Assigned task:
Each line of the data below that contains "questions" must be copied.

Extracted entries section start

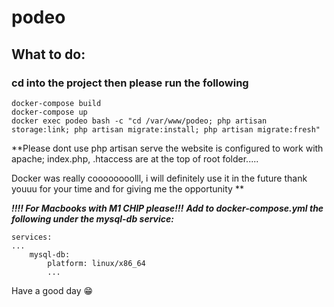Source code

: # podeo
## What to do:
### cd into the project then please run the following
```
docker-compose build
docker-compose up
docker exec podeo bash -c "cd /var/www/podeo; php artisan storage:link; php artisan migrate:install; php artisan migrate:fresh"
```
 
**Please dont use php artisan serve
the website is configured to work with apache;
index.php, .htaccess are at the top of root folder.....

Docker was really coooooooolll, i will definitely use it in the future
thank youuu for your time and
for giving me the opportunity
**

***!!!! For Macbooks with M1 CHIP please!!!***
***Add to docker-compose.yml the following under the mysql-db service:***
```
services:
...
    mysql-db:
        platform: linux/x86_64
        ...
```
Have a good day 😁
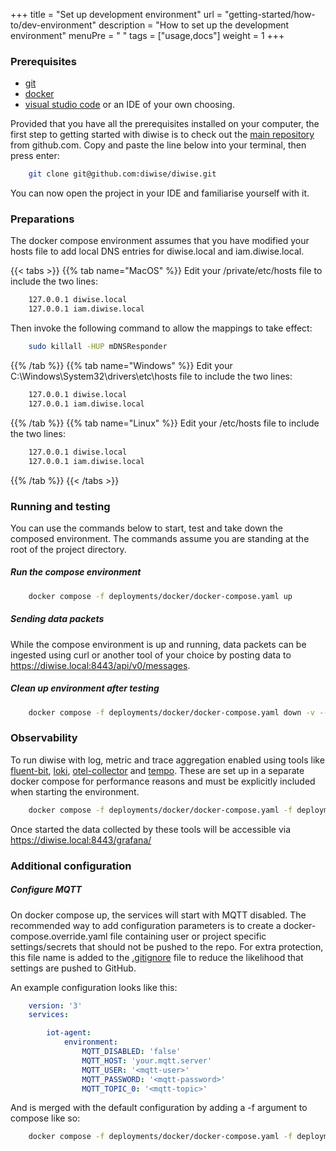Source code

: +++
title = "Set up development environment"
url = "getting-started/how-to/dev-environment"
description = "How to set up the development environment"
menuPre = "<i class='fas fa-laptop-code'></i> "
tags = ["usage,docs"]
weight = 1
+++

### Prerequisites

* [git](https://git-scm.com/downloads)
* [docker](https://docs.docker.com/get-docker/)
* [visual studio code](https://code.visualstudio.com/download) or an IDE of your own choosing.

Provided that you have all the prerequisites installed on your computer, the first step to getting started with diwise is to check out the [main repository](https://github.com/diwise/diwise) from github.com. Copy and paste the line below into your terminal, then press enter:

```bash
    git clone git@github.com:diwise/diwise.git
```

You can now open the project in your IDE and familiarise yourself with it.

### Preparations

The docker compose environment assumes that you have modified your hosts file to add local DNS entries for diwise.local and iam.diwise.local.

{{< tabs >}}
{{% tab name="MacOS" %}}
Edit your /private/etc/hosts file to include the two lines:

```bash
    127.0.0.1 diwise.local
    127.0.0.1 iam.diwise.local
```

Then invoke the following command to allow the mappings to take effect:

```bash
    sudo killall -HUP mDNSResponder
```

{{% /tab %}}
{{% tab name="Windows" %}}
Edit your C:\Windows\System32\drivers\etc\hosts file to include the two lines:

```bash
    127.0.0.1 diwise.local
    127.0.0.1 iam.diwise.local
```

{{% /tab %}}
{{% tab name="Linux" %}}
Edit your /etc/hosts file to include the two lines:

```bash
    127.0.0.1 diwise.local
    127.0.0.1 iam.diwise.local
```

{{% /tab %}}
{{< /tabs >}}

### Running and testing

You can use the commands below to start, test and take down the composed environment. The commands assume you are standing at the root of the project directory.

##### Run the compose environment

```bash
    docker compose -f deployments/docker/docker-compose.yaml up
```

##### Sending data packets

While the compose environment is up and running, data packets can be ingested using curl or another tool of your choice by posting data to https://diwise.local:8443/api/v0/messages.

##### Clean up environment after testing

```bash
    docker compose -f deployments/docker/docker-compose.yaml down -v --remove-orphans
```

### Observability

To run diwise with log, metric and trace aggregation enabled using tools like [fluent-bit](https://fluentbit.io), [loki](https://grafana.com/oss/loki/), [otel-collector](https://opentelemetry.io/docs/collector/) and [tempo](https://grafana.com/oss/tempo/). These are set up in a separate docker compose for performance reasons and must be explicitly included when starting the environment.

```bash
    docker compose -f deployments/docker/docker-compose.yaml -f deployments/docker/docker-compose.o11y.yaml up
```

Once started the data collected by these tools will be accessible via https://diwise.local:8443/grafana/

### Additional configuration

##### Configure MQTT

On docker compose up, the services will start with MQTT disabled. The recommended way to add configuration parameters is to create a docker-compose.override.yaml file containing user or project specific settings/secrets that should not be pushed to the repo. For extra protection, this file name is added to the [.gitignore](.gitignore) file to reduce the likelihood that settings are pushed to GitHub.

An example configuration looks like this:

```yaml
    version: '3'
    services:

        iot-agent:
            environment:
                MQTT_DISABLED: 'false'
                MQTT_HOST: 'your.mqtt.server'
                MQTT_USER: '<mqtt-user>'
                MQTT_PASSWORD: '<mqtt-password>'
                MQTT_TOPIC_0: '<mqtt-topic>'
```

And is merged with the default configuration by adding a -f argument to compose like so:

```bash
    docker compose -f deployments/docker/docker-compose.yaml -f deployments/docker/docker-compose.override.yaml up
```

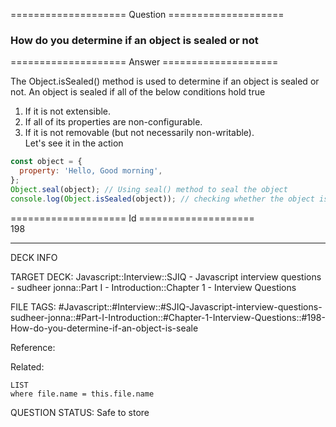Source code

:==================== Question ====================  

### How do you determine if an object is sealed or not  

==================== Answer ====================  

The Object.isSealed() method is used to determine if an object is sealed or not.
An object is sealed if all of the below conditions hold true

1. If it is not extensible.
2. If all of its properties are non-configurable.
3. If it is not removable (but not necessarily non-writable).  
   Let's see it in the action

```javascript
const object = {
  property: 'Hello, Good morning',
};
Object.seal(object); // Using seal() method to seal the object
console.log(Object.isSealed(object)); // checking whether the object is sealed or not
```

==================== Id ====================  
198

---

DECK INFO

TARGET DECK: Javascript::Interview::SJIQ - Javascript interview questions - sudheer jonna::Part I - Introduction::Chapter 1 - Interview Questions

FILE TAGS: #Javascript::#Interview::#SJIQ-Javascript-interview-questions-sudheer-jonna::#Part-I-Introduction::#Chapter-1-Interview-Questions::#198-How-do-you-determine-if-an-object-is-seale

Reference:

Related:

```dataview
LIST
where file.name = this.file.name
```

QUESTION STATUS: Safe to store
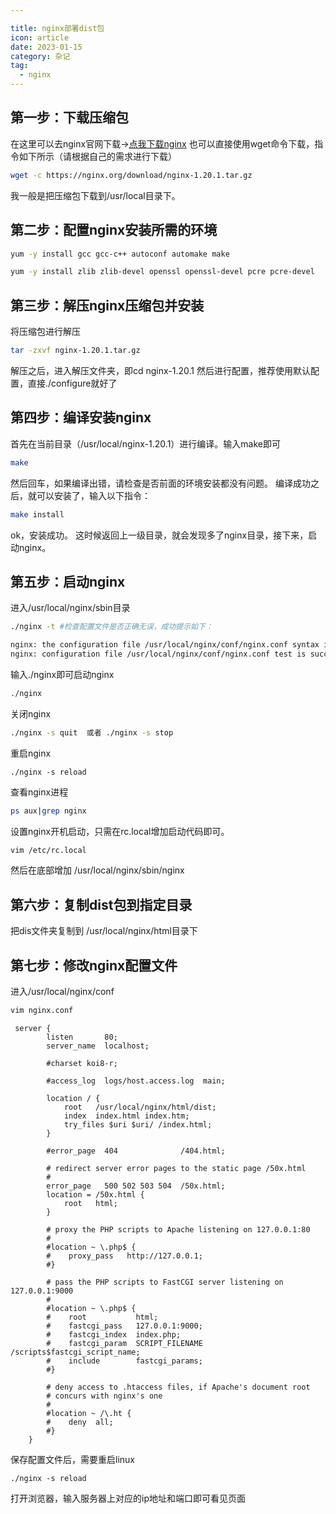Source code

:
 ```yaml
---

title: nginx部署dist包
icon: article
date: 2023-01-15
category: 杂记
tag:
  - nginx
---
```




## 第一步：下载压缩包

在这里可以去nginx官网下载->[点我下载nginx](http://nginx.org/en/download.html)
也可以直接使用wget命令下载，指令如下所示（请根据自己的需求进行下载）

```bash
wget -c https://nginx.org/download/nginx-1.20.1.tar.gz
```

我一般是把压缩包下载到/usr/local目录下。

## 第二步：配置nginx安装所需的环境

```bash
yum -y install gcc gcc-c++ autoconf automake make
```

```bash
yum -y install zlib zlib-devel openssl openssl-devel pcre pcre-devel
```

## 第三步：解压nginx压缩包并安装

将压缩包进行解压

```bash
tar -zxvf nginx-1.20.1.tar.gz
```

解压之后，进入解压文件夹，即cd nginx-1.20.1
然后进行配置，推荐使用默认配置，直接./configure就好了

## 第四步：编译安装nginx

首先在当前目录（/usr/local/nginx-1.20.1）进行编译。输入make即可

```bash
make
```

然后回车，如果编译出错，请检查是否前面的环境安装都没有问题。
编译成功之后，就可以安装了，输入以下指令：

```bash
make install
```

ok，安装成功。
这时候返回上一级目录，就会发现多了nginx目录，接下来，启动nginx。

## 第五步：启动nginx

进入/usr/local/nginx/sbin目录

```bash
./nginx -t #检查配置文件是否正确无误，成功提示如下：
```

```bash
nginx: the configuration file /usr/local/nginx/conf/nginx.conf syntax is ok
nginx: configuration file /usr/local/nginx/conf/nginx.conf test is successful
```

输入./nginx即可启动nginx

```bash
./nginx
```

关闭nginx

```bash
./nginx -s quit  或者 ./nginx -s stop
```

重启nginx

```
./nginx -s reload
```

查看nginx进程

```bash
ps aux|grep nginx
```

设置nginx开机启动，只需在rc.local增加启动代码即可。

```bash
vim /etc/rc.local
```

然后在底部增加  /usr/local/nginx/sbin/nginx

## 第六步：复制dist包到指定目录

把dis文件夹复制到 /usr/local/nginx/html目录下

## 第七步：修改nginx配置文件

进入/usr/local/nginx/conf

```bash
vim nginx.conf
```

```shell
 server {
        listen       80;
        server_name  localhost;

        #charset koi8-r;

        #access_log  logs/host.access.log  main;

        location / {
            root   /usr/local/nginx/html/dist;
            index  index.html index.htm;
            try_files $uri $uri/ /index.html;
        }

        #error_page  404              /404.html;

        # redirect server error pages to the static page /50x.html
        #
        error_page   500 502 503 504  /50x.html;
        location = /50x.html {
            root   html;
        }

        # proxy the PHP scripts to Apache listening on 127.0.0.1:80
        #
        #location ~ \.php$ {
        #    proxy_pass   http://127.0.0.1;
        #}

        # pass the PHP scripts to FastCGI server listening on 127.0.0.1:9000
        #
        #location ~ \.php$ {
        #    root           html;
        #    fastcgi_pass   127.0.0.1:9000;
        #    fastcgi_index  index.php;
        #    fastcgi_param  SCRIPT_FILENAME  /scripts$fastcgi_script_name;
        #    include        fastcgi_params;
        #}

        # deny access to .htaccess files, if Apache's document root
        # concurs with nginx's one
        #
        #location ~ /\.ht {
        #    deny  all;
        #}
    }

```



保存配置文件后，需要重启linux

```
./nginx -s reload
```

打开浏览器，输入服务器上对应的ip地址和端口即可看见页面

Extracted entries section end

Result:
TARGET DECK: Javascript::Interview::SJIQ - Javascript interview questions - sudheer jonna::Part I - Introduction::Chapter 1 - Interview Questions
FILE TAGS: #Javascript::#Interview::#SJIQ-Javascript-interview-questions-sudheer-jonna::#Part-I-Introduction::#Chapter-1-Interview-Questions::#198-How-do-you-determine-if-an-object-is-seale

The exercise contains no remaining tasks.